# Trails und freeride am Gardasee



## Deleted 54516 (12. Mai 2008)

Hallo allerseits,

wir starten demnächst an den Gardasee ( Standort Torbole ) möchten dort endlich ein paar Singetrails und freeride Touren machen.
Wer hat Tips ( Literatur etc. ) oder kann mir strecken zukommen lassen ?
Sollte so für eine Woche reichen.

danke vorab

Gruß

   Ralf


----------



## tommek (12. Mai 2008)

Hallo Ralf,

der Gardasee inkl. Tourenangebot dürfte hier im Forum eines der am besten ausdiskutierten Themen sein  - Torbole ist als Startort schon einmal super geeignet.
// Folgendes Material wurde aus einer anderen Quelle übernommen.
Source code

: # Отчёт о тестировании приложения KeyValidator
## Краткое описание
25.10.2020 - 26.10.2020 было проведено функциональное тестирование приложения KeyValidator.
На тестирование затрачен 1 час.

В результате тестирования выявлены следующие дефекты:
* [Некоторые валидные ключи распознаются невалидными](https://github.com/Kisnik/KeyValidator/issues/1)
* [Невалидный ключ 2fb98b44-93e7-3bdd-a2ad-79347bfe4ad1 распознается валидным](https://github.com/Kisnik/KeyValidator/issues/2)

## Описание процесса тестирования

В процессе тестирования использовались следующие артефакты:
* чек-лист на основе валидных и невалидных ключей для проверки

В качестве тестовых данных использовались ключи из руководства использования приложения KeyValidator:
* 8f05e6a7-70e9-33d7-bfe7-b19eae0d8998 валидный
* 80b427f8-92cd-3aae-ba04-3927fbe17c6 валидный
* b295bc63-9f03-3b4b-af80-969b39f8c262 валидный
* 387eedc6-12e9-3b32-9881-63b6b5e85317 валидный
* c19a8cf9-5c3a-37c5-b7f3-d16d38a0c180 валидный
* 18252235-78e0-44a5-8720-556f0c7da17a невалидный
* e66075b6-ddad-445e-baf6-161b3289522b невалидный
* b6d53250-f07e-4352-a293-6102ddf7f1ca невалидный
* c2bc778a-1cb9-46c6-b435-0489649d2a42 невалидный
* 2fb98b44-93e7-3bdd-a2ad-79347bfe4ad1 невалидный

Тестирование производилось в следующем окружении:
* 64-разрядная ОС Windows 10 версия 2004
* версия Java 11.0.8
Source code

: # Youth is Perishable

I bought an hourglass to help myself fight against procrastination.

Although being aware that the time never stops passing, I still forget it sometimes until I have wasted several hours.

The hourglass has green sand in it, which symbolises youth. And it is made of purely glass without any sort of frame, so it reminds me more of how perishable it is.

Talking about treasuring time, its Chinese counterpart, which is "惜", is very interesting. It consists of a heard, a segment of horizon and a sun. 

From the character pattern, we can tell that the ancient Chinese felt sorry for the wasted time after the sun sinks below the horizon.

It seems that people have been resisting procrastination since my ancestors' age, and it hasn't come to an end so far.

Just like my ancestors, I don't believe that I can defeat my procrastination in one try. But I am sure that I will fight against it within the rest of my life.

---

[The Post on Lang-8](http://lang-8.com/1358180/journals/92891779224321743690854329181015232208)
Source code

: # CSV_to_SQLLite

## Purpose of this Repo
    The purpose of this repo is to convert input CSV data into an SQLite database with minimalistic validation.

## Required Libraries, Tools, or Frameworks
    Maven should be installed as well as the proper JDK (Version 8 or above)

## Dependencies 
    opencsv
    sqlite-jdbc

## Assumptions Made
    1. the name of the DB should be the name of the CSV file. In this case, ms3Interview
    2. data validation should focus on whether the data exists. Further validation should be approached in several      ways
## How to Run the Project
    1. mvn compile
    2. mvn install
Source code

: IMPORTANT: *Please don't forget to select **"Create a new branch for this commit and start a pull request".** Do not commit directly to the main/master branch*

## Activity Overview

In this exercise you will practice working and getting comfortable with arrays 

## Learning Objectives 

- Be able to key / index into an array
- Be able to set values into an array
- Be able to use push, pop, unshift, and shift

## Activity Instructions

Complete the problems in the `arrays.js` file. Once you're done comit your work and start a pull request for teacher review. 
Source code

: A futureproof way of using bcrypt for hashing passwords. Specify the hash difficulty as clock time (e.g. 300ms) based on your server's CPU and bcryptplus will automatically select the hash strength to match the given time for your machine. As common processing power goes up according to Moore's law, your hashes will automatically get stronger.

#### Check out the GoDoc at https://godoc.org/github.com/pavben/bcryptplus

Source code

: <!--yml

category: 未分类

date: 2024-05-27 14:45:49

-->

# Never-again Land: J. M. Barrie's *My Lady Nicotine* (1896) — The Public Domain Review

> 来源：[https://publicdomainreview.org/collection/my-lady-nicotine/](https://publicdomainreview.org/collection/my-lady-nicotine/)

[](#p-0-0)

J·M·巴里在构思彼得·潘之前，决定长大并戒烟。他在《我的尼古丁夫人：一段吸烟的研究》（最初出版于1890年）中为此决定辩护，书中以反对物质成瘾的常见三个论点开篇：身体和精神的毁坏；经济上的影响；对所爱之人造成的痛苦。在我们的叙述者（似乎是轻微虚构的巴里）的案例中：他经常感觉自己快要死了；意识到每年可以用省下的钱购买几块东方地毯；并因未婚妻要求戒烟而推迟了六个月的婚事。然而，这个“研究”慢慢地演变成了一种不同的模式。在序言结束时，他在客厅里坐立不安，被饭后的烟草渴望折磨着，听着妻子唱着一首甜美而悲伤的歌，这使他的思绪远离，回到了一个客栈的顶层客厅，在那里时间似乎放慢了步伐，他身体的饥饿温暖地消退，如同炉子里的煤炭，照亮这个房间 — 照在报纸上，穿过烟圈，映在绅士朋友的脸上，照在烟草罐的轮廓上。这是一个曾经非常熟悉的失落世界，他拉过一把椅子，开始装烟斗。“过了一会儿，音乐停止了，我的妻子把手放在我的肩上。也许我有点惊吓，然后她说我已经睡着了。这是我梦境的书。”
Es gibt im Delius Klasing Verlag die Moser Bike Guides und speziell für den Gardasee 2 Ausgaben, die jeder Gardaseebiker auch haben sollte. Das Gebiet ist damit für den normalen Bereich schon sehr gut erfahren und beschrieben. Diese beiden Bücher inkl. Roadbooks gabs bisher auch am Gardasee an den Campingplätzen und Zeitschriftenhändlern - pro Ausgabe 30euro.

Auch sehr informativ ist die Gardasee DVD aus der Trailhunter-Serie, dazu passend noch das Gardasee GPS Roadbook von Andreas Albrecht.
AtelierBusche ist der Vertrieb.

Dazu noch direkt am See ein paar vernünftige Karten von zB Kompass besorgen, um vernünftig planen zu können.


Für eine einmalige Woche schon eine hohe Investition an Literatur, aber diese lohnt sich auf jeden Fall, wenn es öfters zum Biken an den Lago geht.
Ich fahre in ein paar Tagen mit einigen Freunden bereits zum 5.Mal runter und es gibt immer noch einiges zu entdecken...........


Singletrails gibt es massenweise und ob man das Ganze dann als Freeride bezeichnen will, muss jeder für sich selbst entscheiden  - Bike und Fahrer sollten auf jeden Fall den Uphill mögen und das auch stundenlang, da einem ansonsten die schönsten Aussichten und Abfahrten entgehen. Bergab gibt es Steine in allen Variationen, Wurzeln und auch Waldboden und etwas Schutzbekleidung mit nach oben zu schleppen macht durchaus Sinn. 


Eine Standardstrecke ist der Aufstieg von Torbole auf den Altissimo - hier einfach den anderen Leidenden folgen - vom See auf gut 2000 Meter Höhe und dann oben etwas Leckeres essen, die Aussicht geniessen und auf verschiedenen Varianten wieder runter ............ 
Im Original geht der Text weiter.